If your internet seemed a little slower today, or perhaps not even there at all at times, blame this: a major computer virus spread via email slamming servers at some heavy-duty websites. Affected sites include Google, NASA and Comcast. Computer World reports the virus is spread via a worm that comes attached to an email that typically has a subject line reading, “Here you have…” Anyone unwary enough to click on what looks like a link to a PDF embedded in the message is directed to a site that asks to download a screensaver file onto your computer. Users who are truly asleep at the wheel and click okay to install the screensaver are gifted with a worm that then propagates to the victim’s contact list.
Admins who confronted this cyber-disaster today must have felt like it was 2001 all over again:
The worm is similar to the ILoveYou and Anna Kournikova worms, which spread in 2000 and 2001, and is a type of malware that has not been a major problem since around 2002 […]
The worm’s specific name is VBMania.
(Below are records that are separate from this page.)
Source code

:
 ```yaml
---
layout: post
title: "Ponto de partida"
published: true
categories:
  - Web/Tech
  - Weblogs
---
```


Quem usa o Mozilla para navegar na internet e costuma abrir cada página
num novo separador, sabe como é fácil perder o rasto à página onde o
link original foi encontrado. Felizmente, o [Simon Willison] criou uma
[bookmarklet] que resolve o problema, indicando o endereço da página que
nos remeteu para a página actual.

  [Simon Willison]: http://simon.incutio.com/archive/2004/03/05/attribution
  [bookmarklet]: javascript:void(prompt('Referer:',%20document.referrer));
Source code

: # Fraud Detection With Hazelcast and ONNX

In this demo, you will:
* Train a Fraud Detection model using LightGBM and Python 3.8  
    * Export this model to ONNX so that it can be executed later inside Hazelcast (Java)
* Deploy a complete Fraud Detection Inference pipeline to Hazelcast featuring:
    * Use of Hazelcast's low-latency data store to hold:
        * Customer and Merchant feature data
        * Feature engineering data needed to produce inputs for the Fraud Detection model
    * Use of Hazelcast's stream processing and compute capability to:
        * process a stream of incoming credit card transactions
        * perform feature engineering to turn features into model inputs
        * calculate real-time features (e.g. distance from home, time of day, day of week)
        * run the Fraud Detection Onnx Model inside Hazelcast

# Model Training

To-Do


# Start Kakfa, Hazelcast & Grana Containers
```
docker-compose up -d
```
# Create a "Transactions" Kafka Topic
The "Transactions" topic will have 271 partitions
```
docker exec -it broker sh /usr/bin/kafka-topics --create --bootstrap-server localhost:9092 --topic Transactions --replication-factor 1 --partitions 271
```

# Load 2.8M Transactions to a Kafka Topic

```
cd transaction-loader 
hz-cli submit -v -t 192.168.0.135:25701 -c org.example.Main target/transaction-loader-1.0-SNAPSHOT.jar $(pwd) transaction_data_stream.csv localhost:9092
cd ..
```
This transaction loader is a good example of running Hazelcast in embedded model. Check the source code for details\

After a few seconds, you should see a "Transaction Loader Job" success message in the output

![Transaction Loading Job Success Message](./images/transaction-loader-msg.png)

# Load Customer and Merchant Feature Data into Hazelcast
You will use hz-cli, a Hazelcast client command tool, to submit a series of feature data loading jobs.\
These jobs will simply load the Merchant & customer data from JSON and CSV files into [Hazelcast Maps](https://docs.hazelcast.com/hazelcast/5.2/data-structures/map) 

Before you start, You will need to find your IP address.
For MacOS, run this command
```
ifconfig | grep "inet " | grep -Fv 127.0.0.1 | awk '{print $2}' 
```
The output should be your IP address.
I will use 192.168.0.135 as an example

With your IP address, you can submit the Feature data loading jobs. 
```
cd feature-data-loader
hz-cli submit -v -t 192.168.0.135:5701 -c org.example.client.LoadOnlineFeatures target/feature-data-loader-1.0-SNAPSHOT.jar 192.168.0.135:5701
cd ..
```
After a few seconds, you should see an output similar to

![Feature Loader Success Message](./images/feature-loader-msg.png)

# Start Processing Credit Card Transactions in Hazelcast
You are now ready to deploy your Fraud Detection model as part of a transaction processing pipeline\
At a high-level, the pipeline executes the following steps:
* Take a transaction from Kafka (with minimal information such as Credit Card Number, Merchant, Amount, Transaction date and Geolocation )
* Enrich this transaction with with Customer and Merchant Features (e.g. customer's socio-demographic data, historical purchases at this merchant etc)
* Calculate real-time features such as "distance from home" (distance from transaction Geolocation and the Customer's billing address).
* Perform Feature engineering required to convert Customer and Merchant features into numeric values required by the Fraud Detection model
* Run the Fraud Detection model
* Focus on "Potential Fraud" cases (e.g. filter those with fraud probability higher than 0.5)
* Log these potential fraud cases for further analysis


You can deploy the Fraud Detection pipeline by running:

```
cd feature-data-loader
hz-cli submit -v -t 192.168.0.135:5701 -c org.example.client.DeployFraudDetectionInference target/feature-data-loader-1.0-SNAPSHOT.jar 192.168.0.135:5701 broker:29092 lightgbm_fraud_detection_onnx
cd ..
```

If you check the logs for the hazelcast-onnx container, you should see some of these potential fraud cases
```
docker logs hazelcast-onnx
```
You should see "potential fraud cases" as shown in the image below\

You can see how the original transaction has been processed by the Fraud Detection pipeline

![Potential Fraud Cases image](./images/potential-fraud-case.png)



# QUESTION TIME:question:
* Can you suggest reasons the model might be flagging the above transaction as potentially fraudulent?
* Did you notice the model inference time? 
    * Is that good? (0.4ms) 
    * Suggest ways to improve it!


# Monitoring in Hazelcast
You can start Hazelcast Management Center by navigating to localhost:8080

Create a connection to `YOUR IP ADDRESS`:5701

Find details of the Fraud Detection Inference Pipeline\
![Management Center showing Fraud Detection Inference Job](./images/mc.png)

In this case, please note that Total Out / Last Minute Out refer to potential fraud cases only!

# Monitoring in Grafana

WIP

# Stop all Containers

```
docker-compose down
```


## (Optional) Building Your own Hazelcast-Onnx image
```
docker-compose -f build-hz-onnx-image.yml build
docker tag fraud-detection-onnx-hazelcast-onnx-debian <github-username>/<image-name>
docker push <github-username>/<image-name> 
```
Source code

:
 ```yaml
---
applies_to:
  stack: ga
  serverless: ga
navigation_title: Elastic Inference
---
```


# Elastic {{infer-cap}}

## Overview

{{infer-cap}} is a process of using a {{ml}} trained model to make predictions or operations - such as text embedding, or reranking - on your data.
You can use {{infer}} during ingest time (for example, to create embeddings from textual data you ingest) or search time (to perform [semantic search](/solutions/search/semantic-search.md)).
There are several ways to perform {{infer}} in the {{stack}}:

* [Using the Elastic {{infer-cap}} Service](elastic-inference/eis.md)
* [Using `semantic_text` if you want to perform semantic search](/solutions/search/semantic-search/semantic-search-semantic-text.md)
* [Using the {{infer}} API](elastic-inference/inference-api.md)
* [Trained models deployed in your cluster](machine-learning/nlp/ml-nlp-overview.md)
It basically leads to a flood of spam, which then overloads servers, taking them offline.
Fox reports that the Dept. of Homeland Security takes the bug very seriously:
DHS spokeswoman Amy Kudwa said that Homeland Security’s experts were investigating the situation. She explained the U.S. Computer Emergency Readiness Team — US-CERT, the agency tasked with preventing cyber attacks against the government — was actively sharing its expertise with departments and agencies that had been affected, as well as private companies.